# Input:
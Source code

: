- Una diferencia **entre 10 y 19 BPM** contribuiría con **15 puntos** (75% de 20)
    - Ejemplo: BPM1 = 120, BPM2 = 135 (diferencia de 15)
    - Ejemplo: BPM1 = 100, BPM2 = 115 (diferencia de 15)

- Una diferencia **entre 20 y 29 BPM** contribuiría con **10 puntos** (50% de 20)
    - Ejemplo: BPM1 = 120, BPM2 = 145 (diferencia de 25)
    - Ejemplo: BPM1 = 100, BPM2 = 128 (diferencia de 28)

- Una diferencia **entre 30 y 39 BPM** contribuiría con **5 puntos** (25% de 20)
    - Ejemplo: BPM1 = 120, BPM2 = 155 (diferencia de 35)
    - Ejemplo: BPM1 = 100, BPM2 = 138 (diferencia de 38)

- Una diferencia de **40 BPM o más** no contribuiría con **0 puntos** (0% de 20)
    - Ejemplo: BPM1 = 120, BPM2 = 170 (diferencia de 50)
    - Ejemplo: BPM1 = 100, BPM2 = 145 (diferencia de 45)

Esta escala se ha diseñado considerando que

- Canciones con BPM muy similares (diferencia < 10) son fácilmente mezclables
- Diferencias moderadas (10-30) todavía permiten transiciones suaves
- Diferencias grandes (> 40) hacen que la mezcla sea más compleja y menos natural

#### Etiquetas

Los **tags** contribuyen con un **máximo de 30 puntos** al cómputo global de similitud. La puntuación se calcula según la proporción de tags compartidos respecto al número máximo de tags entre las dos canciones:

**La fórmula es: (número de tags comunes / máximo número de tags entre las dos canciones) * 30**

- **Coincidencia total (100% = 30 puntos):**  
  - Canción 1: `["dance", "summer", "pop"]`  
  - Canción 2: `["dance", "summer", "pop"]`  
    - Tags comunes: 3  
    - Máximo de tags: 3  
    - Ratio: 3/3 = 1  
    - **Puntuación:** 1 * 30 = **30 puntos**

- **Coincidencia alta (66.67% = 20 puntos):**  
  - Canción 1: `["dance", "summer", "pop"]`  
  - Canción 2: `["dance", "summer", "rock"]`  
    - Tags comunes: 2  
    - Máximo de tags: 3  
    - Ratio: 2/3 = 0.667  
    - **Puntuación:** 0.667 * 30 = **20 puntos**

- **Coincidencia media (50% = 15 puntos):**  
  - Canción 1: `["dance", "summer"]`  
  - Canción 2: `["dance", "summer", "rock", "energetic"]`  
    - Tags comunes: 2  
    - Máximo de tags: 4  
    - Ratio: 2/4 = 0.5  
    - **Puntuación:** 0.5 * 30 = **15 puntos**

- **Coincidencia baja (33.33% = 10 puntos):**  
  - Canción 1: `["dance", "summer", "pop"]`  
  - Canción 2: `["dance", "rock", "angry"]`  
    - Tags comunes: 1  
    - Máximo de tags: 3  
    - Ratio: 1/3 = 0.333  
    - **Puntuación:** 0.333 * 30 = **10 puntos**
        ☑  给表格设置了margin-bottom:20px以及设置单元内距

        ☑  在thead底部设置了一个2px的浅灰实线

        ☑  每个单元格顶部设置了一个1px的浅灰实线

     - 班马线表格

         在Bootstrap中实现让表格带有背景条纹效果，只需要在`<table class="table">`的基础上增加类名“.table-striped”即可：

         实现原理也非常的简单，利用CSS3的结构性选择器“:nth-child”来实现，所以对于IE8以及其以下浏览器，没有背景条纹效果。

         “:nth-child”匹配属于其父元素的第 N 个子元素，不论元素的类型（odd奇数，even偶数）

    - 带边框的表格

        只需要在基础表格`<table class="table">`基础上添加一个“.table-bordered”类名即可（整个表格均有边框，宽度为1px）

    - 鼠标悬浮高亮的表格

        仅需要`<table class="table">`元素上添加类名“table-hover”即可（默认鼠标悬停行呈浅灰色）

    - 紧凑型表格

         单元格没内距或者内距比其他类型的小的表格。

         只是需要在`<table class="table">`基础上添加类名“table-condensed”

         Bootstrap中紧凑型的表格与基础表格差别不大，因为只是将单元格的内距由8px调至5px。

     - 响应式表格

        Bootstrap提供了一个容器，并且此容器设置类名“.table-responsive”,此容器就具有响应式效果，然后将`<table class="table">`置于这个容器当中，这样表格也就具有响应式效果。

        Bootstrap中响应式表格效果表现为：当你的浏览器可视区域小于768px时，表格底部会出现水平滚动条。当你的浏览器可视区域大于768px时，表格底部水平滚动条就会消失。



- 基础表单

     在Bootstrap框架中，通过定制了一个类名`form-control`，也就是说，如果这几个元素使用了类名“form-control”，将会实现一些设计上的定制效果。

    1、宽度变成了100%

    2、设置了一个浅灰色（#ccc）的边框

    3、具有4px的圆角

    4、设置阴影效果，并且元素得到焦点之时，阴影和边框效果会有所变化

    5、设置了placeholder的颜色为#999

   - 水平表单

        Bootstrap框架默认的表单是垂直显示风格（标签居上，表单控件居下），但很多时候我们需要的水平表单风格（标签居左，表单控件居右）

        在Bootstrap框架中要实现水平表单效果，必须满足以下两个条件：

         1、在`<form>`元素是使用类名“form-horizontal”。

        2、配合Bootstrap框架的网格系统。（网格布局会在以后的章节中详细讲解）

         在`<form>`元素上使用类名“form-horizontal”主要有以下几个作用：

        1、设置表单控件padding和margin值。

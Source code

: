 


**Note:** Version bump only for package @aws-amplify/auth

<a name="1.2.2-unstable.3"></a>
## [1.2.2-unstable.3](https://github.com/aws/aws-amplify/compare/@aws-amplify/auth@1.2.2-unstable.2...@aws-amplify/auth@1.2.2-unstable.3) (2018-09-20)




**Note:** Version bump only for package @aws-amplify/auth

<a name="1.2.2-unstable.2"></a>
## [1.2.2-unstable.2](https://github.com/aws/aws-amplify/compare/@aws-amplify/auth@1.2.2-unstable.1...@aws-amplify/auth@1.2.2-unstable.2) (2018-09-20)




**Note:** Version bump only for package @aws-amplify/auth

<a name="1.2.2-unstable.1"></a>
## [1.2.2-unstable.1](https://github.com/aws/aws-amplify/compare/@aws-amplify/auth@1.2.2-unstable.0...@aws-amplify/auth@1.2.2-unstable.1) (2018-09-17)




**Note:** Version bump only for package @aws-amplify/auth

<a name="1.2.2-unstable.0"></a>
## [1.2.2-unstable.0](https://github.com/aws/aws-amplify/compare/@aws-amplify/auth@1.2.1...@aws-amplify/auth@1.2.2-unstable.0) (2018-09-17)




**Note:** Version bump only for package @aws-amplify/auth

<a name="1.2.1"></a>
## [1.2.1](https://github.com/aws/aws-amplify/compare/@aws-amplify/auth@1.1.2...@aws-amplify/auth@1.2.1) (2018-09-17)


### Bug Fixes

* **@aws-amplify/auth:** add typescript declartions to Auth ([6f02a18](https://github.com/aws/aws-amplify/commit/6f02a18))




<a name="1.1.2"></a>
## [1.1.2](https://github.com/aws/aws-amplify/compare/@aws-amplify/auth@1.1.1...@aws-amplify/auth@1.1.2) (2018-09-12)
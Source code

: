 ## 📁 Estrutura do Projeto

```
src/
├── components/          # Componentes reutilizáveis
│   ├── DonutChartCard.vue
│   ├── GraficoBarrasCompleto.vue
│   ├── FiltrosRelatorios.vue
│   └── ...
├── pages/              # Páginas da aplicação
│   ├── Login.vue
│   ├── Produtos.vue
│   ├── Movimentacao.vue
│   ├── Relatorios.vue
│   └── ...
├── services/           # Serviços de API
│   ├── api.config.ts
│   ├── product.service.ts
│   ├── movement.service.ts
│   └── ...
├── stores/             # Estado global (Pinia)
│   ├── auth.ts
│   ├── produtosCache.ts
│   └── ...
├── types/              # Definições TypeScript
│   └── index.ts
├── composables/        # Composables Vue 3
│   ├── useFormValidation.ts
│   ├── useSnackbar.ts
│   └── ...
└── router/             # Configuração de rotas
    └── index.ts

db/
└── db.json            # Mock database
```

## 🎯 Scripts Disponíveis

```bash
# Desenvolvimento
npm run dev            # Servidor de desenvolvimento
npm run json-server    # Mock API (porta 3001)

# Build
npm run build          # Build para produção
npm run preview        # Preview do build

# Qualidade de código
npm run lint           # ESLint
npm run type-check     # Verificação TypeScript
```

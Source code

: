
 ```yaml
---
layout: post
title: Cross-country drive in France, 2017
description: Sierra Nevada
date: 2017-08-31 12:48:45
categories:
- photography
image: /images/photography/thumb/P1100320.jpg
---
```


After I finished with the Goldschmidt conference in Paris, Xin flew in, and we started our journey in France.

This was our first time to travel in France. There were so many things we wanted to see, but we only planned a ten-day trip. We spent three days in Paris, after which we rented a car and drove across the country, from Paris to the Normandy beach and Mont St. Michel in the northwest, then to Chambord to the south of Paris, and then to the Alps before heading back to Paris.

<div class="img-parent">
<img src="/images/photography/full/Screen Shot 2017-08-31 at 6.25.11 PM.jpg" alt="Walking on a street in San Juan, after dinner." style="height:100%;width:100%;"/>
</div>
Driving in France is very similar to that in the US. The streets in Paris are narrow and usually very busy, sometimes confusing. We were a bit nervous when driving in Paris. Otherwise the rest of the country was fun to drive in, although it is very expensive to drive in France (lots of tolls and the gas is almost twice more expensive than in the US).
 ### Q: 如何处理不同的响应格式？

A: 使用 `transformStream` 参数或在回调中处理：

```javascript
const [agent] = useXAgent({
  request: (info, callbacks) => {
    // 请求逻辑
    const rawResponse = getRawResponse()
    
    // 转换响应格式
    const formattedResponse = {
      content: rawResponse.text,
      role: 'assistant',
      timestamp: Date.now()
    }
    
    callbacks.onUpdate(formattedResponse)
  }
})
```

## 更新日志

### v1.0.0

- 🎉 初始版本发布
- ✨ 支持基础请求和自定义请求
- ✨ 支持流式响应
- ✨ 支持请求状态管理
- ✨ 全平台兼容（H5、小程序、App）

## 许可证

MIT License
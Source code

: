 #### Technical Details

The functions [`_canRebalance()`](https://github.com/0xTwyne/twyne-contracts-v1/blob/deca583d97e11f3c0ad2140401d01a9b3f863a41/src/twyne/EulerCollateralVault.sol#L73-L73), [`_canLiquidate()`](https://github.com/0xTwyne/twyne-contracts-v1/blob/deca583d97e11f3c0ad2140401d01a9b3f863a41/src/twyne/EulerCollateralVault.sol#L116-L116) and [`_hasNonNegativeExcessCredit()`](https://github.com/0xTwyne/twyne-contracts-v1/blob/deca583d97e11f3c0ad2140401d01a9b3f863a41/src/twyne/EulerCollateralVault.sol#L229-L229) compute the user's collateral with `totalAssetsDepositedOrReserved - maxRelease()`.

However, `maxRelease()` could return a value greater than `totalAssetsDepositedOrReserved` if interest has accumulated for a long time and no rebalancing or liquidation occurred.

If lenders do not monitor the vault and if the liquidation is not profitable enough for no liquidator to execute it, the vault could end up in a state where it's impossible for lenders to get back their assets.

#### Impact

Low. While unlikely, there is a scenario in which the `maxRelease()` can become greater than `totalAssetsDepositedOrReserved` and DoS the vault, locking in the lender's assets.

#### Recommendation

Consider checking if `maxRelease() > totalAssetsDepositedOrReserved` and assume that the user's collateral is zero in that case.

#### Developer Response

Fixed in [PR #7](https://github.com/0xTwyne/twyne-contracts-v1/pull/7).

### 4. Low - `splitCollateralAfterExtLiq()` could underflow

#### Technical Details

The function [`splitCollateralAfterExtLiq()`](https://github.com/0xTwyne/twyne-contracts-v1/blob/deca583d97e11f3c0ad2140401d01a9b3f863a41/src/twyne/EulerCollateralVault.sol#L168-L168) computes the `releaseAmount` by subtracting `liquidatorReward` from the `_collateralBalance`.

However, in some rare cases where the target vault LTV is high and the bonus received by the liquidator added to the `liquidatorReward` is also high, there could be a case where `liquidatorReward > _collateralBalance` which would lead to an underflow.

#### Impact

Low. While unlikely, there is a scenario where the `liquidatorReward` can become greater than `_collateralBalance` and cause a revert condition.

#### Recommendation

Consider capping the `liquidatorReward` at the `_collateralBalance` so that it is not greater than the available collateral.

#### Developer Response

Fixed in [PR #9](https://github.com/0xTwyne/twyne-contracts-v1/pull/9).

# Task to complete:
Where a line in the material above holds "comunes", copy that line.

# Solution to the exercise:
**La fórmula es: (número de tags comunes / máximo número de tags entre las dos canciones) * 30**
    - Tags comunes: 3  
    - Tags comunes: 2  
    - Tags comunes: 2  
    - Tags comunes: 1  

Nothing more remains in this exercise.